The task
Your job is to set down the stretch of entries that opens with the line containing "3. [Core Components](#core-components)" and closes with the line containing "- **Type-Aware Icon". Keep both end lines, copy each exactly, and add nothing.
***** Given data
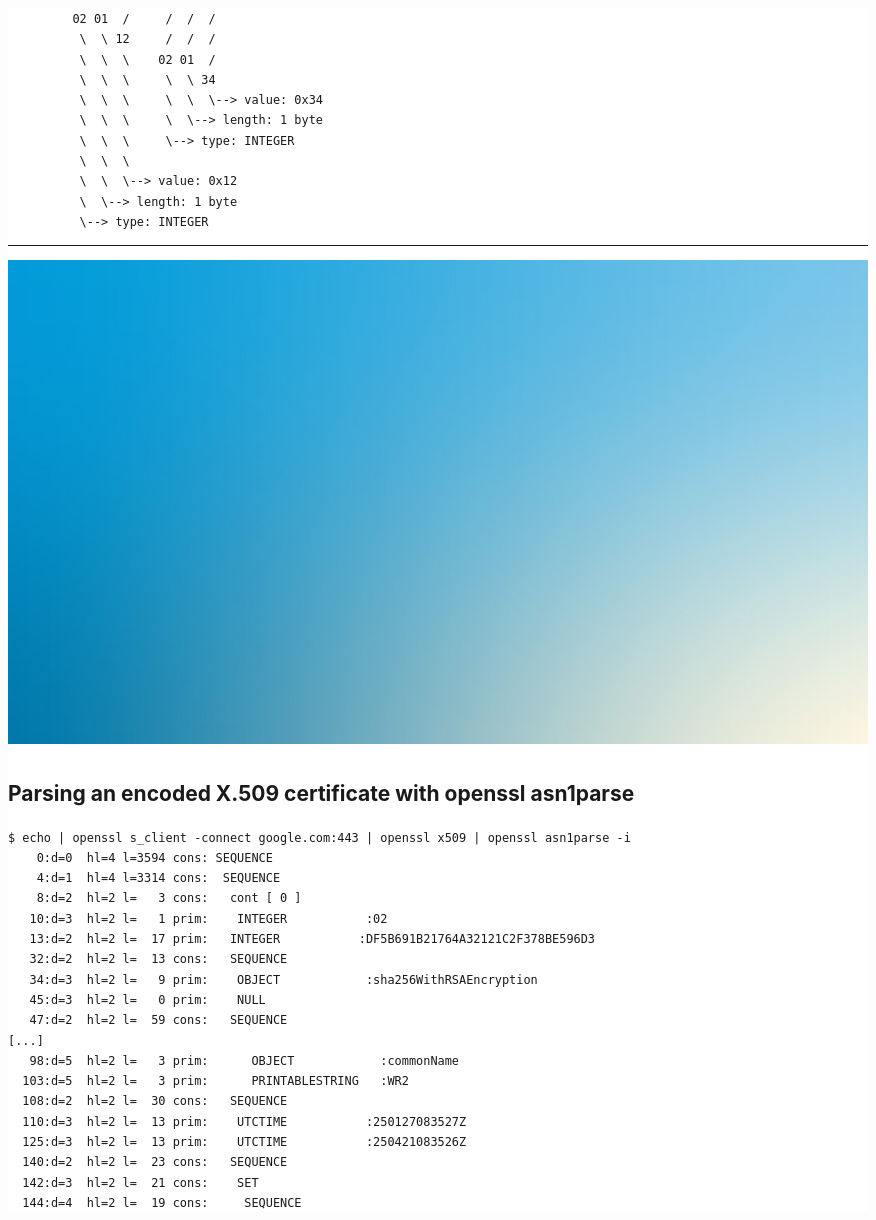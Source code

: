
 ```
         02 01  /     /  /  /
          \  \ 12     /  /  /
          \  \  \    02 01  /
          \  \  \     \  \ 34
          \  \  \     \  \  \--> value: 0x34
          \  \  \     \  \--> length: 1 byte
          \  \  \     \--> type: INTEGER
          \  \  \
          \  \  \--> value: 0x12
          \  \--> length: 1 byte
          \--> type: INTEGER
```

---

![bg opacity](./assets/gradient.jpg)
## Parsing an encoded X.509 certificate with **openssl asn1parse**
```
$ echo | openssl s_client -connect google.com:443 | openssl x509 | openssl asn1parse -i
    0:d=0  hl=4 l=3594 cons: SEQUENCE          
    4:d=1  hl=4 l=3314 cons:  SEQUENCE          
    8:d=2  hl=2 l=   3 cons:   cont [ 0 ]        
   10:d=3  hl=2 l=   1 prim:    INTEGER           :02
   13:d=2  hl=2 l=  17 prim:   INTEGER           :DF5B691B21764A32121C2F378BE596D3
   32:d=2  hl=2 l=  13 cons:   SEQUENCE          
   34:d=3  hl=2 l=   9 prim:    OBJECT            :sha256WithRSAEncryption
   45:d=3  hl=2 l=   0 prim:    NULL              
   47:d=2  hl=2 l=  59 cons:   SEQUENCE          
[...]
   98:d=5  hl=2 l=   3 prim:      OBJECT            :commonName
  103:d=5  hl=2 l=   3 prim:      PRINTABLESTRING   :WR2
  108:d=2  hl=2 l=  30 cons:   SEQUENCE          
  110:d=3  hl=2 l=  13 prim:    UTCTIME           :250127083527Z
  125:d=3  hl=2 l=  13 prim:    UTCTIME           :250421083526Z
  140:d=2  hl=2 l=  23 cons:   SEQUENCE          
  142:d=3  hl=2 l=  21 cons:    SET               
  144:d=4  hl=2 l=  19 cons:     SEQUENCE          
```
**********
***** Given data
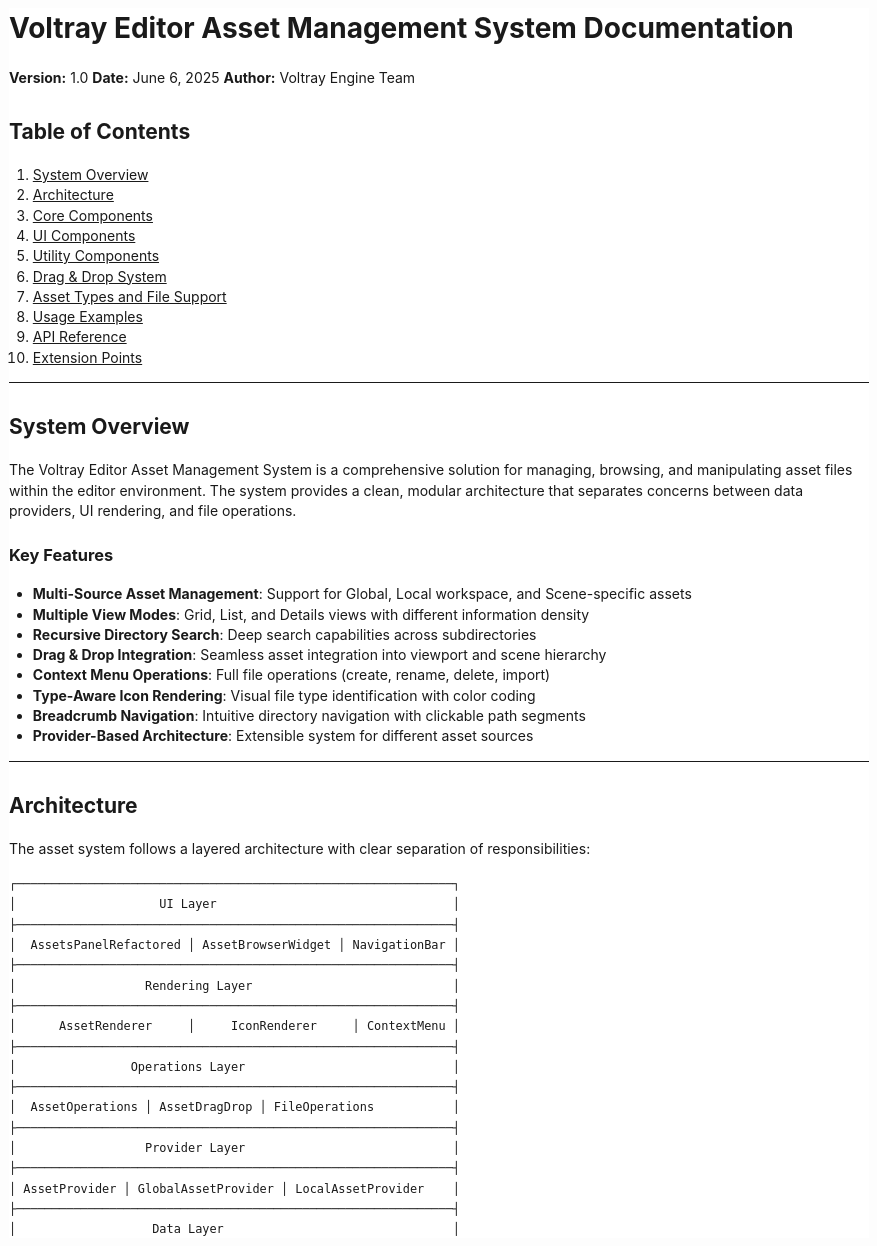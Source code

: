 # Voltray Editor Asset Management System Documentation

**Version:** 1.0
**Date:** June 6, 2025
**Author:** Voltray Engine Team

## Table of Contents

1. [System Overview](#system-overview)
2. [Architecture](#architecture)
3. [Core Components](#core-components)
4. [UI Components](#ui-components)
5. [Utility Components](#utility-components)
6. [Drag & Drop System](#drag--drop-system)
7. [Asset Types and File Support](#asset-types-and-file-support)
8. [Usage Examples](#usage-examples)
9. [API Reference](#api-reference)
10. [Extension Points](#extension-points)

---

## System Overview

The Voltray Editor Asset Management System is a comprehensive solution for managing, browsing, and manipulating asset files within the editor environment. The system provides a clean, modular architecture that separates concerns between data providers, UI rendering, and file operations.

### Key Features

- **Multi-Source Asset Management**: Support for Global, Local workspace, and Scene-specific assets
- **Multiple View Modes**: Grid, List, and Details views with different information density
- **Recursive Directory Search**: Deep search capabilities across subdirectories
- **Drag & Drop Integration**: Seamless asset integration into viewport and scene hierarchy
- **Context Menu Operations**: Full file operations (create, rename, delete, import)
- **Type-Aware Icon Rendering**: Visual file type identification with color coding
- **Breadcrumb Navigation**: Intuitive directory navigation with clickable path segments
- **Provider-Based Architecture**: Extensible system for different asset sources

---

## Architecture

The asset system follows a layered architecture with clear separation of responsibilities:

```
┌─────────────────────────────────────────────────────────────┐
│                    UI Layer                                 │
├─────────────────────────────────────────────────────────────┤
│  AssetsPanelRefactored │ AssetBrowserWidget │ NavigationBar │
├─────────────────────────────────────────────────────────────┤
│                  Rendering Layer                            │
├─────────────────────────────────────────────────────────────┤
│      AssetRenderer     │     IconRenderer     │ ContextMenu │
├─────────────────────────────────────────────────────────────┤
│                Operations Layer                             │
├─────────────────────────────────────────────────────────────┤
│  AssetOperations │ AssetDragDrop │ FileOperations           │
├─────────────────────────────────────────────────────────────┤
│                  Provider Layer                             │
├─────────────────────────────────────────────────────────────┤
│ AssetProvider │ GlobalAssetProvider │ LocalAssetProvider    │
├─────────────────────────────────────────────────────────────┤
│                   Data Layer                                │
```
**********
Result of the task
3. [Core Components](#core-components)
4. [UI Components](#ui-components)
5. [Utility Components](#utility-components)
6. [Drag & Drop System](#drag--drop-system)
7. [Asset Types and File Support](#asset-types-and-file-support)
8. [Usage Examples](#usage-examples)
9. [API Reference](#api-reference)
10. [Extension Points](#extension-points)

---

## System Overview

The Voltray Editor Asset Management System is a comprehensive solution for managing, browsing, and manipulating asset files within the editor environment. The system provides a clean, modular architecture that separates concerns between data providers, UI rendering, and file operations.

### Key Features

- **Multi-Source Asset Management**: Support for Global, Local workspace, and Scene-specific assets
- **Multiple View Modes**: Grid, List, and Details views with different information density
- **Recursive Directory Search**: Deep search capabilities across subdirectories
- **Drag & Drop Integration**: Seamless asset integration into viewport and scene hierarchy
- **Context Menu Operations**: Full file operations (create, rename, delete, import)
- **Type-Aware Icon Rendering**: Visual file type identification with color coding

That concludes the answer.